ぼくのなまえは、まっくろネリノ。まっくろくろだから、暗闇ならば誰にも見えやしない。
『まっくろネリノ』ヘルガ・ガルラー作、やがわすみこ訳、偕成社、1973、 amazon
黒い背景の中に、きょろりと浮かぶ、2つの目。それは、まっくろネリノの姿です。
でも、4人の兄さんたちは、いろんな色したきれいな姿。あんまりまっくろだからだめって、ちっともネリノと遊んでくれません。
まっくろくろな自分の色に、ネリノは思い悩んでいました。他のみんなと違って自分だけまっくろくろ。鮮やかな色を持った兄たちが羨ましい。みんなと違うから、自分はひとりぽっち。
そんなある日、兄さんたちが行方不明に! なんと、あんまりきれいなので、金色の鳥籠の中に捕まえられてしまったのです。
そんなピンチから、ネリノは自分のまっくろくろなことを生かす方法を思いつき、兄さんたちを救い出そうとします。
自分自身の生まれ持ったものを愛することを教えてくれる、そんな勇気をくれるような絵本です。
生まれつき持った「色」を愛せるように
生まれもった容貌、気質、特性― 皆さんも、ネリノのような劣等感や疎外感のような思いを抱いたことがあるでしょうか。親御さんだったら、自分の子どものまわりとちょっと違うところに思い悩むこともあるかもしれませんね。
でも、それぞれの「色」を認めて、生かしていくのは勇気がいることだと、わたしは思うのです。
まっくろだったり、いびつだったり、それぞれのありのままの姿を、まずは愛する大切さを、この絵本は教えてくれます。
まわりと違うことを誇れるようになること、その一歩を踏み出したときが、その人、その子たちの成長につながるはずです。
にこっとポイント
- 暗い背景の中で、ソフトなパステル調のカラーが映える、かわいらしい絵柄で描かれています。まっくろネリノに感情移入しながら、子どもたちもネリノとともにお話を体感できます。

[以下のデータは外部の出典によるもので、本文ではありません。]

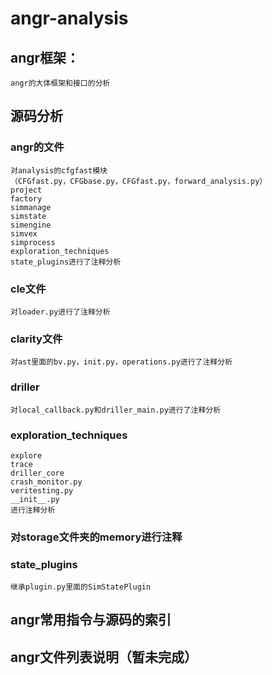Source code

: # angr-analysis
## angr框架：
	angr的大体框架和接口的分析

## 源码分析

### angr的文件

	对analysis的cfgfast模块
	（CFGfast.py，CFGbase.py，CFGfast.py，forward_analysis.py）
	project
	factory
	simmanage
	simstate
	simengine
	simvex
	simprocess
	exploration_techniques
	state_plugins进行了注释分析

### cle文件
	
	对loader.py进行了注释分析

### clarity文件
	对ast里面的bv.py，init.py，operations.py进行了注释分析 

### driller
	对local_callback.py和driller_main.py进行了注释分析

### exploration_techniques
	explore
	trace
	driller_core
	crash_monitor.py
	veritesting.py
	__init__.py
	进行注释分析

### 对storage文件夹的memory进行注释

### state_plugins
 
	继承plugin.py里面的SimStatePlugin

## angr常用指令与源码的索引

## angr文件列表说明（暂未完成）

- 相手を変えることは、なかなか簡単にはできません。でも、自分を変えていくことはできます。そうすれば、まわりとの関係も変わっていくはず。ネリノの視点で描かれたストーリーから、子どもたちは何を感じるでしょうか。まずは自分と向き合うことから始めてみよう、そんな気持ちにさせてくれる絵本です。